If you are a small business owner, band, or artist looking to enforce your IP rights or respond to infringement allegations in a cease and desist letter you have received, you DO NOT want to try and enforce your rights or respond without obtaining legal advice, or even worse, use a “one size fits all” C&D letter from an online legal documents website. That’s why Creative Vision Legal’s Cease & Desist Letter package includes:
CEASE & DESIST LETTER PACKAGE:
$500 total
INCLUDES:
- A 30-minute consultation to assess your rights, identify the correct party or parties to send the letter to, and to address the strategic considerations involved in your dispute;
- Up to 30 minutes of legal research if needed to effectively and persuasively write your letter;
- One customized cease & desist letter or demand letter based on your consultation and any legal research performed.
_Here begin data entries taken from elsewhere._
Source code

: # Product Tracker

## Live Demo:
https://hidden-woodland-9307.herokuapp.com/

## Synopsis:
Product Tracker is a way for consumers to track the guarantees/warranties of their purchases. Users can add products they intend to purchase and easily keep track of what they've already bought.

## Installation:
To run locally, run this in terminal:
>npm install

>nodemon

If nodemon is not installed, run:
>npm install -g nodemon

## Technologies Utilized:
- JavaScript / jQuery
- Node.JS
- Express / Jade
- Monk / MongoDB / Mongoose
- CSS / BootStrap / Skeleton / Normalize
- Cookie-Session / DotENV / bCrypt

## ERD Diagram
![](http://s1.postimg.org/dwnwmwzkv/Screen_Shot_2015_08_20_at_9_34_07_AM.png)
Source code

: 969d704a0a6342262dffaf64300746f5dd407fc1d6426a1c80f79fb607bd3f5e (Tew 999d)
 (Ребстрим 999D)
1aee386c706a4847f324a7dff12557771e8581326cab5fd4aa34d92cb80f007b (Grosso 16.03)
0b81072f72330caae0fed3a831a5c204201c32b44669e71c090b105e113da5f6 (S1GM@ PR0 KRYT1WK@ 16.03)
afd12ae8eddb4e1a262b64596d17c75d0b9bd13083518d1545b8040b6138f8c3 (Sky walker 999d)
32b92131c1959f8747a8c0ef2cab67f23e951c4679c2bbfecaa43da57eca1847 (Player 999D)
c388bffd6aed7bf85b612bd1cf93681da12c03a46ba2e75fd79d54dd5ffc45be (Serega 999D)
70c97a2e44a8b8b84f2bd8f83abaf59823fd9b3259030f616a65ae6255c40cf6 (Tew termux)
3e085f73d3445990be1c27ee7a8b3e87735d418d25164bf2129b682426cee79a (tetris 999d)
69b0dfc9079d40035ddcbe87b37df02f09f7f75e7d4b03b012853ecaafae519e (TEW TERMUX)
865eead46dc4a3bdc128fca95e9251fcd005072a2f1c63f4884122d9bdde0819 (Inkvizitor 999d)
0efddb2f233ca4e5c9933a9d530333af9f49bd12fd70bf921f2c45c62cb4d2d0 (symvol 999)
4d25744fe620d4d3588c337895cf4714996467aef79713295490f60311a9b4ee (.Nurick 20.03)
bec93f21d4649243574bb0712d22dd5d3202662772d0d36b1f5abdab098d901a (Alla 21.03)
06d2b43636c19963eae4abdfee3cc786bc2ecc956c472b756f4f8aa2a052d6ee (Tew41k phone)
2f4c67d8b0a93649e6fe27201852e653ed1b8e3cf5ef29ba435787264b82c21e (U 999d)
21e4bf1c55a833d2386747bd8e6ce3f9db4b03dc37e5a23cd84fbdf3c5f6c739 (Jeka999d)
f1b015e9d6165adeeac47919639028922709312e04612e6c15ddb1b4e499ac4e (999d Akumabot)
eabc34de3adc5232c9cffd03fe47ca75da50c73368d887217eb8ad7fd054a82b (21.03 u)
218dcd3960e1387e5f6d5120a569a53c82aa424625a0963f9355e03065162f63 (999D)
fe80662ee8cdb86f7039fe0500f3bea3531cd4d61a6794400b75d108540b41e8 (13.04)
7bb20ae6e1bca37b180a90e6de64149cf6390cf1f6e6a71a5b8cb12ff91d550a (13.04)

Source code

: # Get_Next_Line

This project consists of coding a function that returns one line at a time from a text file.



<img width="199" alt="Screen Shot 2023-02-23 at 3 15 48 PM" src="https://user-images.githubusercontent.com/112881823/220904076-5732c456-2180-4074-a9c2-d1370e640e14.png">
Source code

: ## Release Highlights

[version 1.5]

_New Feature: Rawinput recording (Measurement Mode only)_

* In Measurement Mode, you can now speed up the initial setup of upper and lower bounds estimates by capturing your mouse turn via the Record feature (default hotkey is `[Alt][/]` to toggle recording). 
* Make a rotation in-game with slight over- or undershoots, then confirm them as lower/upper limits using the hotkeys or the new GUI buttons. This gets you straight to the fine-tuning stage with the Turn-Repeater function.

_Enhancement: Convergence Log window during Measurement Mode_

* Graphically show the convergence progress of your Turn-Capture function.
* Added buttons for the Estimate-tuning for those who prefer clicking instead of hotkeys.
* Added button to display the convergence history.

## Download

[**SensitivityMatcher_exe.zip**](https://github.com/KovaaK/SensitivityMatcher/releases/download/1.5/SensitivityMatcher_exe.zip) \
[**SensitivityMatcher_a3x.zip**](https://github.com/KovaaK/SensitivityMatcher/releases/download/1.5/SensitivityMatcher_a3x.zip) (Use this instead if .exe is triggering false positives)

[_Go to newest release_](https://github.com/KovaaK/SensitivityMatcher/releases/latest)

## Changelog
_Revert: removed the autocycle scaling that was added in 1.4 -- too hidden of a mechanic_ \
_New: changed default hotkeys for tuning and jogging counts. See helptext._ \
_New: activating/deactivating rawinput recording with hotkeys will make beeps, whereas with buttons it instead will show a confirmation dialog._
- All work, including consultation and drafting of documents, is performed by the firm’s intellectual property lawyer.
Protect Your Rights Now!
- Services are deemed completed under a Cease & Desist Letter package upon delivery of a final version of the letter to the client and completion of the 30-minute consultation, or upon delivery of the letter to the intended recipient by the firm if the client chooses (in which case, the client pays postage if applicable).
- Not every dispute is resolved by one letter, and some disputes require multiple letters, face-to-face negotiations, or sometimes litigation. Representation and communications subsequent to the completion of services purchased with an initial Cease & Desist Letter package will require additional fees to be determined in consultation with the client. The firm’s base hourly rate is $400/hr.
- Additionally, some matters may be more complex than others and therefore require more than 30 minutes of legal research to fully address. The firm will assess whether your matter requires more legal research and consult you for approval. In such situations, the firm’s base hourly rate applies.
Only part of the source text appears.